5.5 E: Educate and support

The first four AGILE considerations recommended so far are targeted toward individual development project stakeholders. These practices, however, cannot reach their full potential and adaptation without the fifth consideration: Educate and support. This fifth consideration requires systemic support from academic institutions and healthcare organizations. To educate, academic institutions such as universities can incorporate co-designing concepts into the curriculum to teach engineering students about human-factor engineering and empathic design and teach healthcare students about the importance of multi-disciplinary collaboration and active participation in improvement processes [2, 13]. To support working professionals, healthcare organizations need to develop a support system that encourages collaboration between end-users (clinicians, patients, families) and developers such as engineers [2, 20]. Some recommendations to healthcare institutes include: provide a transparent platform where developers and healthcare users can communicate without fear of disrespect, support clinicians’ additional time spent in co-development, and allow a diverse group of stakeholders without exclusion [2, 4, 13, 20, 21].
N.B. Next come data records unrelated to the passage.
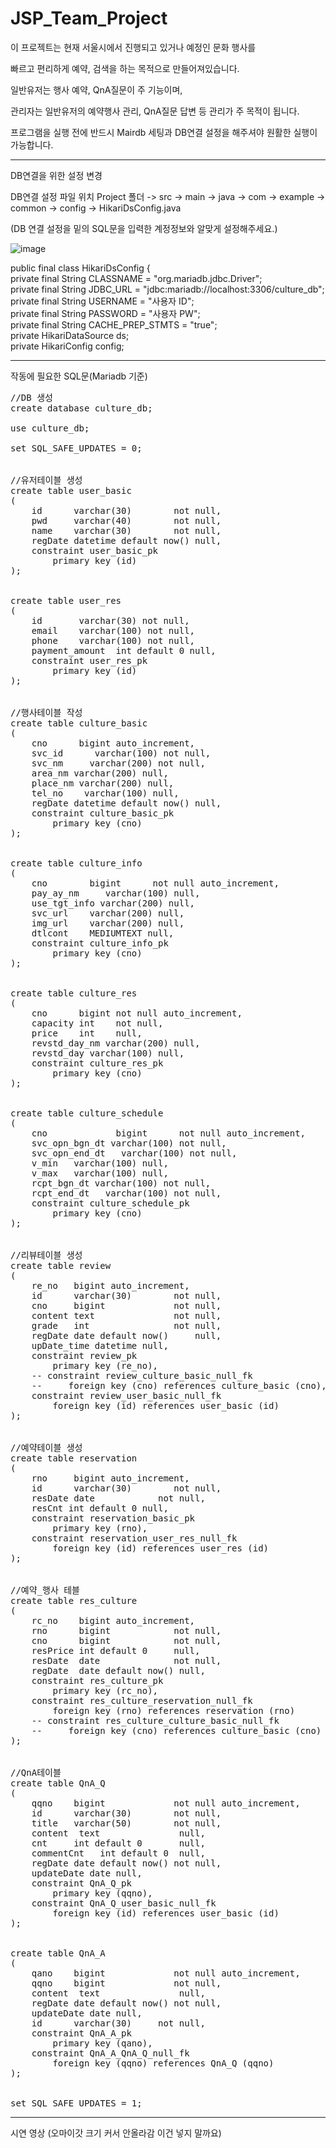 # JSP_Team_Project

이 프로젝트는 현재 서울시에서 진행되고 있거나 예정인 문화 행사를

빠르고 편리하게 예약, 검색을 하는 목적으로 만들어져있습니다.

일반유저는 행사 예약, QnA질문이 주 기능이며,

관리자는 일반유저의 예약행사 관리, QnA질문 답변 등 관리가 주 목적이 됩니다.

프로그램을 실행 전에 반드시 Mairdb 세팅과 DB연결 설정을 해주셔야 원활한 실행이 가능합니다.

--------------------------------
DB연결을 위한 설정 변경

DB연결 설정 파일 위치
Project 폴더 -> src -> main -> java -> com -> example -> common -> config -> HikariDsConfig.java

(DB 연결 설정을 밑의 SQL문을 입력한 계정정보와 알맞게 설정해주세요.)

![image](https://github.com/byeongseokim/JSP_Team_Project/assets/130523521/41d35a93-c881-4006-98ff-cd8152534a93)

public final class HikariDsConfig {<br>
    private final String CLASSNAME = "org.mariadb.jdbc.Driver";<br>
    private final String JDBC_URL = "jdbc:mariadb://localhost:3306/culture_db";<br>
    private final String USERNAME = "사용자 ID";<br>
    private final String PASSWORD = "사용자 PW";<br>
    private final String CACHE_PREP_STMTS = "true";<br>
    private HikariDataSource ds;<br>
    private HikariConfig config;<br>

--------------------------------
작동에 필요한 SQL문(Mariadb 기준)
<pre>
//DB 생성
create database culture_db;<br>
use culture_db;<br>
set SQL_SAFE_UPDATES = 0;<br>

//유저테이블 생성
create table user_basic
(
    id      varchar(30)        not null,
    pwd     varchar(40)        not null,
    name    varchar(30)        not null,
    regDate datetime default now() null,
    constraint user_basic_pk
        primary key (id)
);


create table user_res
(
    id       varchar(30) not null,
    email    varchar(100) not null,
    phone    varchar(100) not null,
    payment_amount  int default 0 null,
    constraint user_res_pk
        primary key (id)
);


//행사테이블 작성
create table culture_basic
(
    cno      bigint auto_increment,
    svc_id      varchar(100) not null,
    svc_nm     varchar(200) not null,
    area_nm varchar(200) null,
    place_nm varchar(200) null,
    tel_no    varchar(100) null,
    regDate datetime default now() null,
    constraint culture_basic_pk
        primary key (cno)
);


create table culture_info
(
    cno        bigint      not null auto_increment,
    pay_ay_nm     varchar(100) null,
    use_tgt_info varchar(200) null,
    svc_url    varchar(200) null,
    img_url    varchar(200) null,
    dtlcont    MEDIUMTEXT null,
    constraint culture_info_pk
        primary key (cno)
);


create table culture_res
(
    cno      bigint not null auto_increment,
    capacity int    not null,
    price    int    null,
    revstd_day_nm varchar(200) null,
    revstd_day varchar(100) null,
    constraint culture_res_pk
        primary key (cno)
);


create table culture_schedule
(
    cno             bigint      not null auto_increment,
    svc_opn_bgn_dt varchar(100) not null,
    svc_opn_end_dt   varchar(100) not null,
    v_min   varchar(100) null,
    v_max   varchar(100) null,
    rcpt_bgn_dt varchar(100) not null,
    rcpt_end_dt   varchar(100) not null,
    constraint culture_schedule_pk
        primary key (cno)
);


//리뷰테이블 생성
create table review
(
    re_no   bigint auto_increment,
    id      varchar(30)        not null,
    cno     bigint             not null,
    content text               not null,
    grade   int                not null,
    regDate date default now()     null,
    upDate_time datetime null,
    constraint review_pk
        primary key (re_no),
    -- constraint review_culture_basic_null_fk
    --     foreign key (cno) references culture_basic (cno),
    constraint review_user_basic_null_fk
        foreign key (id) references user_basic (id)
);


//예약테이블 생성
create table reservation
(
    rno     bigint auto_increment,
    id      varchar(30)        not null,
    resDate date            not null,
    resCnt int default 0 null,
    constraint reservation_basic_pk
        primary key (rno),
    constraint reservation_user_res_null_fk
        foreign key (id) references user_res (id)
);


//예약_행사 테블
create table res_culture
(
    rc_no    bigint auto_increment,
    rno      bigint            not null,
    cno      bigint            not null,
    resPrice int default 0     null,
    resDate  date              not null,
    regDate  date default now() null,
    constraint res_culture_pk
        primary key (rc_no),
    constraint res_culture_reservation_null_fk
        foreign key (rno) references reservation (rno)
    -- constraint res_culture_culture_basic_null_fk
    --     foreign key (cno) references culture_basic (cno)
);


//QnA테이블
create table QnA_Q
(
    qqno    bigint             not null auto_increment,
    id      varchar(30)        not null,
    title   varchar(50)        not null,
    content  text               null,
    cnt     int default 0       null,
    commentCnt   int default 0  null,
    regDate date default now() not null,
    updateDate date null,
    constraint QnA_Q_pk
        primary key (qqno),
    constraint QnA_Q_user_basic_null_fk
        foreign key (id) references user_basic (id)
);


create table QnA_A
(
    qano    bigint             not null auto_increment,
    qqno    bigint             not null,
    content  text               null,
    regDate date default now() not null,
    updateDate date null,
    id      varchar(30)     not null,
    constraint QnA_A_pk
        primary key (qano),
    constraint QnA_A_QnA_Q_null_fk
        foreign key (qqno) references QnA_Q (qqno)
);


set SQL_SAFE_UPDATES = 1;</pre>

--------------------------------

시연 영상
(오마이갓 크기 커서 안올라감 이건 넣지 말까요)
5.6 Limitations and Implications

There were some limitations to our research. One of the limitations includes only having one method of data collection. This method used a virtual platform due to the effects of the COVID-19 pandemic, which is not as ideal as face-to-face interaction and hands-on testing, especially when discussing aspects such as product prototypes. Even though our project took place relatively early in the product development phase, the prototype was already created before engaging clinicians. For the future, we recommend involving clinicians even earlies and throughout all stages of product development. More insights can be introduced if carrying out these focus groups during iterative cycles of design and redesign in product development. Clinicians’ involvement in the design process should be supported by leadership endorsement (i.e., offering protected time and compensation). Future studies should consider expanding methods to investigate best practices for facilitating transdisciplinary research, including academics, clinicians and industrial partners. It is also important to identify barriers to effective collaboration among healthcare professionals, academic and industrial partners.

6 Conclusions

Our analysis of lessons learned in the portable origami ventilator project contributes to new knowledge, such as the AGILE practical tips, that helps to promote meaningful involvement of frontline clinicians for healthcare technology development. The inclusion of the perspectives of physicians and interdisciplinary clinicians demonstrates recognition of knowledge in practice and clinical context. The practice wisdom and experiential knowledge from clinicians help produce valuable knowledge that informs product development and improvement. Notably, the study demonstrates that it is necessary and feasible to include frontline clinicians in rapid prototype development.